Waerme, I will measure the inside of my 550c after dinner and send you the dimensions. I was going to buy a kennebec but the dealer only had the Rockland and I'm glad I went for the bigger stove. You can always cut down the amount of heat, but you can't increase the heat from a smaller firebox. I think the inside dimensions of the 550c are 2.9 cu ft. which from others on the forum here is plenty of stove. Good luck on delivery, when I called the factory in POrtland,Me. they said they were backordered and that was in July. Labrador


----------



## Waerme (Sep 15, 2008)

Thank you, Labrador, that is very kind of you and I am looking forward to the results of your labors. Yes, 2.9 c.ft sounds about right compared to the Lopi Declaration( which is 2.9) I called Jotul also and had to leave a message with my questions about the firebox volumes.
Thanks agin for the trouble.
Waerme


----------



## labrador (Sep 16, 2008)

Had to take a snooze after some gourmet venison stew. Anyway the firebox dimensions are depth 15" , length 251/4 " and height 14". Hope that helps you. I would be interested in how soon your dealer says he will have a stove for you. There is a huge Jotul dealer in Conn. called Prestons. They have a web site. Labrador


----------



## Waerme (Sep 16, 2008)

okay, Labrador, first that venison stew sounds so delicious; my mom used to make venison rack and pull little smoked 1/4' bacon strips through the filets; stew with spices, sourcream to get some cholesterol back in at the end and then some.
So the firebox volume would be 15 x 25.25 x 14 = 5302.5 : 1728 =3.o7 cub. ft; a tiny bit larger than the Lopi 'Declaration' ( my neighbors have that one.  That is a nice large firebox.  Thank you for your help!

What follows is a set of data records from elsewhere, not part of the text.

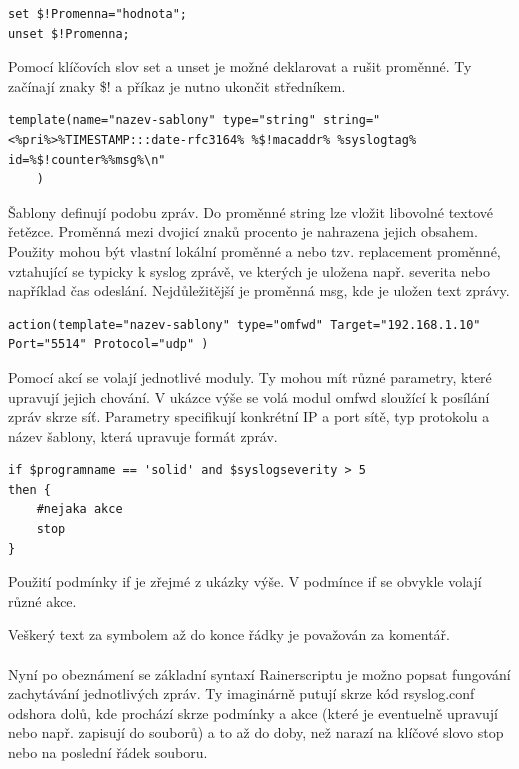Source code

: \documentclass[thesis=B,czech]{FITthesis}[2012/06/26]
\begin{document}
\begin{lstlisting}[style=RainerScriptSimpleStyle]
set $!Promenna="hodnota";
unset $!Promenna;
\end{lstlisting}
Pomocí klíčovích slov set a unset je možné deklarovat a rušit proměnné. Ty začínají znaky \$! a příkaz je nutno ukončit středníkem.

\begin{lstlisting}[style=RainerScriptSimpleStyle]
template(name="nazev-sablony" type="string" string="<%pri%>%TIMESTAMP:::date-rfc3164% %$!macaddr% %syslogtag% id=%$!counter%%msg%\n"
	)
\end{lstlisting}
Šablony definují podobu zpráv. Do proměnné string lze vložit libovolné textové řetězce. Proměnná mezi dvojicí znaků procento je nahrazena jejich obsahem. Použity mohou být vlastní lokální proměnné a nebo tzv. replacement proměnné, vztahující se typicky k syslog zprávě, ve kterých je uložena např. severita nebo například čas odeslání. Nejdůležitější je proměnná msg, kde je uložen text zprávy.

\begin{lstlisting}[style=RainerScriptSimpleStyle]
action(template="nazev-sablony" type="omfwd" Target="192.168.1.10" Port="5514" Protocol="udp" )
\end{lstlisting}

Pomocí akcí se volají jednotlivé moduly. Ty mohou mít různé parametry, které upravují jejich chování. V ukázce výše se volá modul omfwd sloužící k posílání zpráv skrze síť. Parametry specifikují konkrétní IP a port sítě, typ protokolu a název šablony, která upravuje formát zpráv.

\begin{lstlisting}[style=RainerScriptSimpleStyle]
if $programname == 'solid' and $syslogseverity > 5
then {
	#nejaka akce
	stop
}
\end{lstlisting}
	
Použití podmínky if je zřejmé z ukázky výše. V podmínce if se obvykle volají různé akce.

Veškerý text za symbolem \uv{\#} až do konce řádky je považován za komentář.
\\
\\
Nyní po obeznámení se základní syntaxí Rainerscriptu je možno popsat fungování zachytávání jednotlivých zpráv. Ty imaginárně putují skrze kód rsyslog.conf odshora dolů, kde prochází skrze podmínky a akce (které je eventuelně upravují nebo např. zapisují do souborů) a to až do doby, než narazí na klíčové slovo stop nebo na poslední řádek souboru.
\end{document}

And enjoy tomorrows leftovers.

Waerme.


----------



## firefirefire (Sep 26, 2008)

Nice looking insert. Shame on your installers for not protecting your nice wood floor under that escalara (stove cart) with the unit on it though.


----------



## kenny chaos (Sep 27, 2008)

If you don't mind: It's a pretty tight shot.  What kind of artwork will be/ or is, hanging on the chimney?


----------



## rockreid (Sep 27, 2008)

None!

we like the minimalist look. The only addition is a 3 foot iron loop wood holder on the left side.


----------



## kenny chaos (Sep 27, 2008)

I'm sorry to hear that but thank-you.


----------